ASSIGNMENT:
Without omitting anything, return the records precisely as given.

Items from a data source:

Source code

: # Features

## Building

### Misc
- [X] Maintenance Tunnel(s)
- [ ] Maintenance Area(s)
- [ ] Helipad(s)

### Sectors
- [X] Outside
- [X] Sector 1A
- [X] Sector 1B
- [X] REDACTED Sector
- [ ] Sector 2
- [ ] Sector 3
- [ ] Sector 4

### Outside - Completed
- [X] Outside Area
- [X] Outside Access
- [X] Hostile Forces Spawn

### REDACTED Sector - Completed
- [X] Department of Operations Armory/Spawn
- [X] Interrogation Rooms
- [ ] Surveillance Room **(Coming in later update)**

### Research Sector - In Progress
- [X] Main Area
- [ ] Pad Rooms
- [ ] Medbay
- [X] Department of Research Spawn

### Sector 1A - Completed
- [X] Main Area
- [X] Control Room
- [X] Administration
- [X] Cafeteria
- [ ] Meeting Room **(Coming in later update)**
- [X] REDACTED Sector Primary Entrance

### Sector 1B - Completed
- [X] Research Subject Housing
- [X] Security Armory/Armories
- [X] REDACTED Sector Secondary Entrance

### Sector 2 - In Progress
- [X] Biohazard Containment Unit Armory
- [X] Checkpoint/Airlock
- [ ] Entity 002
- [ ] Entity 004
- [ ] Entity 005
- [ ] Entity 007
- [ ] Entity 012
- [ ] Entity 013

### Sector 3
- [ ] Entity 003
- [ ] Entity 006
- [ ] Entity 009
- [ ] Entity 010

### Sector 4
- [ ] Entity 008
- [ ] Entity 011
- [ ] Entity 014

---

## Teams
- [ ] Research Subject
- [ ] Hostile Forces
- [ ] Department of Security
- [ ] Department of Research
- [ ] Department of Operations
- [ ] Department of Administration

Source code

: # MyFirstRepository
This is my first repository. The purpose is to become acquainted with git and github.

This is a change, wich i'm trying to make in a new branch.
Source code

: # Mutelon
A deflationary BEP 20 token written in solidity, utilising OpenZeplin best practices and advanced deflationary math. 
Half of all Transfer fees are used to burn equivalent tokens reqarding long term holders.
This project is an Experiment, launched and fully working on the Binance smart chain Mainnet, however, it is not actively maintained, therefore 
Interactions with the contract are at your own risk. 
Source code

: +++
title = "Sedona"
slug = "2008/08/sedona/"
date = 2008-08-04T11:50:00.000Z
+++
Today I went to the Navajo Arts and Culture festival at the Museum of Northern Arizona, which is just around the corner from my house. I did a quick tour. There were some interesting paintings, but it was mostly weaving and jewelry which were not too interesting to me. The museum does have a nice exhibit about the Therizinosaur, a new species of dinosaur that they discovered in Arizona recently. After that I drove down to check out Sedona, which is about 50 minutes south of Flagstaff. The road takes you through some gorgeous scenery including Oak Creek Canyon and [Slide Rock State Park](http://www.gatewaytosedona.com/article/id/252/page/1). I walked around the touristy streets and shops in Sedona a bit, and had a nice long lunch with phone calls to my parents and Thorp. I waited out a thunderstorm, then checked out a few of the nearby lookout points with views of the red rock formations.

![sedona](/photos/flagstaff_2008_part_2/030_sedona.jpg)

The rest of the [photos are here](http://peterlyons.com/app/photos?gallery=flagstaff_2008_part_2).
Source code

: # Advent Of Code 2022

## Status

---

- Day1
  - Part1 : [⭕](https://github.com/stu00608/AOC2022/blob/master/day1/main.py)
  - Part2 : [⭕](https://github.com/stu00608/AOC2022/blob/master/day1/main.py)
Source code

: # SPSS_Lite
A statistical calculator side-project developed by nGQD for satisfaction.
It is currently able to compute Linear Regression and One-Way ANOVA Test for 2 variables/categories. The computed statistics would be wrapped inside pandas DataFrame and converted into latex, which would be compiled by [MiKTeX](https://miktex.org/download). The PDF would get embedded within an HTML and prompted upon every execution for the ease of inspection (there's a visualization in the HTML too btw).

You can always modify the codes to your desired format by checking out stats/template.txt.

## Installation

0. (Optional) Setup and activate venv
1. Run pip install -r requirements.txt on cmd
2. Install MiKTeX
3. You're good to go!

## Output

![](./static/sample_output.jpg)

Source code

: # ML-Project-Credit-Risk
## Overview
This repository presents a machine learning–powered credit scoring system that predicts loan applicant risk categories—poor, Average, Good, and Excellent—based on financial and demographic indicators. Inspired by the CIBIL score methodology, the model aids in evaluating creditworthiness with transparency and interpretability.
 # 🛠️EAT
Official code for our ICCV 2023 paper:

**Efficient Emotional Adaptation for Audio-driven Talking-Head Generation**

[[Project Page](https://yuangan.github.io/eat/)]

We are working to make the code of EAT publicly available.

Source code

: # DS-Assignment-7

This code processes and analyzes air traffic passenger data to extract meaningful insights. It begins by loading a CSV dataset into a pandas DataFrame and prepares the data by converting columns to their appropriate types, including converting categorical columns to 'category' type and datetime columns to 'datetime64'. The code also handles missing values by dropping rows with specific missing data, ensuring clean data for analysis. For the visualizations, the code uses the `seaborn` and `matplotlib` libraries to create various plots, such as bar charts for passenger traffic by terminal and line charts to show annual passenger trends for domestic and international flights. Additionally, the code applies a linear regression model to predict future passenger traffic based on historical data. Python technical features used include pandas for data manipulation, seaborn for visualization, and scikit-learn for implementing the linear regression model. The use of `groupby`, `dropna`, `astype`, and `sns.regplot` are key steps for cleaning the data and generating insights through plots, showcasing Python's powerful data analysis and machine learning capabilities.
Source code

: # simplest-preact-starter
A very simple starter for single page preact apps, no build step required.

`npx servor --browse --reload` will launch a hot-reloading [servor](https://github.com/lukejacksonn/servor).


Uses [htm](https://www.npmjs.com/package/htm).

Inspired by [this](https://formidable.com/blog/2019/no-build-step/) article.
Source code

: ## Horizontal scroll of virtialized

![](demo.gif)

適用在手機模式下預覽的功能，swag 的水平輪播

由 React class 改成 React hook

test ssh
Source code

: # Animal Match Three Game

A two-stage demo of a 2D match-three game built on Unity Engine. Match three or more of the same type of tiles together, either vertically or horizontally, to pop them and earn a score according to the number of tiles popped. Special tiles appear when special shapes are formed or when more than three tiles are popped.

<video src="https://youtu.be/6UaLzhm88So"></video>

SOLUTION TO THIS TASK:
Source code

: # Features

## Building

### Misc
- [X] Maintenance Tunnel(s)
- [ ] Maintenance Area(s)
- [ ] Helipad(s)

### Sectors
- [X] Outside
- [X] Sector 1A
- [X] Sector 1B
- [X] REDACTED Sector
- [ ] Sector 2
- [ ] Sector 3
- [ ] Sector 4

### Outside - Completed
- [X] Outside Area
- [X] Outside Access
- [X] Hostile Forces Spawn

### REDACTED Sector - Completed
- [X] Department of Operations Armory/Spawn
- [X] Interrogation Rooms
- [ ] Surveillance Room **(Coming in later update)**

### Research Sector - In Progress
- [X] Main Area
- [ ] Pad Rooms
- [ ] Medbay
- [X] Department of Research Spawn

### Sector 1A - Completed
- [X] Main Area
- [X] Control Room
- [X] Administration
- [X] Cafeteria
- [ ] Meeting Room **(Coming in later update)**
- [X] REDACTED Sector Primary Entrance

### Sector 1B - Completed
- [X] Research Subject Housing
- [X] Security Armory/Armories
- [X] REDACTED Sector Secondary Entrance

### Sector 2 - In Progress
- [X] Biohazard Containment Unit Armory
- [X] Checkpoint/Airlock
- [ ] Entity 002
- [ ] Entity 004
- [ ] Entity 005
- [ ] Entity 007
- [ ] Entity 012
- [ ] Entity 013

### Sector 3
- [ ] Entity 003
- [ ] Entity 006
- [ ] Entity 009
- [ ] Entity 010

### Sector 4
- [ ] Entity 008
- [ ] Entity 011
- [ ] Entity 014

---

## Teams
- [ ] Research Subject
- [ ] Hostile Forces
- [ ] Department of Security
- [ ] Department of Research
- [ ] Department of Operations
- [ ] Department of Administration

Source code

: # MyFirstRepository
This is my first repository. The purpose is to become acquainted with git and github.

This is a change, wich i'm trying to make in a new branch.
Source code

: # Mutelon
A deflationary BEP 20 token written in solidity, utilising OpenZeplin best practices and advanced deflationary math. 
Half of all Transfer fees are used to burn equivalent tokens reqarding long term holders.
This project is an Experiment, launched and fully working on the Binance smart chain Mainnet, however, it is not actively maintained, therefore 
Interactions with the contract are at your own risk. 
Source code

: +++
title = "Sedona"
slug = "2008/08/sedona/"
date = 2008-08-04T11:50:00.000Z
+++
Today I went to the Navajo Arts and Culture festival at the Museum of Northern Arizona, which is just around the corner from my house. I did a quick tour. There were some interesting paintings, but it was mostly weaving and jewelry which were not too interesting to me. The museum does have a nice exhibit about the Therizinosaur, a new species of dinosaur that they discovered in Arizona recently. After that I drove down to check out Sedona, which is about 50 minutes south of Flagstaff. The road takes you through some gorgeous scenery including Oak Creek Canyon and [Slide Rock State Park](http://www.gatewaytosedona.com/article/id/252/page/1). I walked around the touristy streets and shops in Sedona a bit, and had a nice long lunch with phone calls to my parents and Thorp. I waited out a thunderstorm, then checked out a few of the nearby lookout points with views of the red rock formations.

![sedona](/photos/flagstaff_2008_part_2/030_sedona.jpg)

The rest of the [photos are here](http://peterlyons.com/app/photos?gallery=flagstaff_2008_part_2).
Source code

: # Advent Of Code 2022

## Status

---

- Day1
  - Part1 : [⭕](https://github.com/stu00608/AOC2022/blob/master/day1/main.py)
  - Part2 : [⭕](https://github.com/stu00608/AOC2022/blob/master/day1/main.py)
Source code

: # SPSS_Lite
A statistical calculator side-project developed by nGQD for satisfaction.
It is currently able to compute Linear Regression and One-Way ANOVA Test for 2 variables/categories. The computed statistics would be wrapped inside pandas DataFrame and converted into latex, which would be compiled by [MiKTeX](https://miktex.org/download). The PDF would get embedded within an HTML and prompted upon every execution for the ease of inspection (there's a visualization in the HTML too btw).

You can always modify the codes to your desired format by checking out stats/template.txt.

## Installation

0. (Optional) Setup and activate venv
1. Run pip install -r requirements.txt on cmd
2. Install MiKTeX
3. You're good to go!

## Output

![](./static/sample_output.jpg)

Source code

: # ML-Project-Credit-Risk
## Overview
This repository presents a machine learning–powered credit scoring system that predicts loan applicant risk categories—poor, Average, Good, and Excellent—based on financial and demographic indicators. Inspired by the CIBIL score methodology, the model aids in evaluating creditworthiness with transparency and interpretability.
 # 🛠️EAT
Official code for our ICCV 2023 paper:

**Efficient Emotional Adaptation for Audio-driven Talking-Head Generation**

[[Project Page](https://yuangan.github.io/eat/)]

We are working to make the code of EAT publicly available.

Source code

: # DS-Assignment-7

This code processes and analyzes air traffic passenger data to extract meaningful insights. It begins by loading a CSV dataset into a pandas DataFrame and prepares the data by converting columns to their appropriate types, including converting categorical columns to 'category' type and datetime columns to 'datetime64'. The code also handles missing values by dropping rows with specific missing data, ensuring clean data for analysis. For the visualizations, the code uses the `seaborn` and `matplotlib` libraries to create various plots, such as bar charts for passenger traffic by terminal and line charts to show annual passenger trends for domestic and international flights. Additionally, the code applies a linear regression model to predict future passenger traffic based on historical data. Python technical features used include pandas for data manipulation, seaborn for visualization, and scikit-learn for implementing the linear regression model. The use of `groupby`, `dropna`, `astype`, and `sns.regplot` are key steps for cleaning the data and generating insights through plots, showcasing Python's powerful data analysis and machine learning capabilities.
Source code

: # simplest-preact-starter
A very simple starter for single page preact apps, no build step required.

`npx servor --browse --reload` will launch a hot-reloading [servor](https://github.com/lukejacksonn/servor).


Uses [htm](https://www.npmjs.com/package/htm).

Inspired by [this](https://formidable.com/blog/2019/no-build-step/) article.
Source code

: ## Horizontal scroll of virtialized

![](demo.gif)

適用在手機模式下預覽的功能，swag 的水平輪播

由 React class 改成 React hook

test ssh
Source code

: # Animal Match Three Game

A two-stage demo of a 2D match-three game built on Unity Engine. Match three or more of the same type of tiles together, either vertically or horizontally, to pop them and earn a score according to the number of tiles popped. Special tiles appear when special shapes are formed or when more than three tiles are popped.

<video src="https://youtu.be/6UaLzhm88So"></video>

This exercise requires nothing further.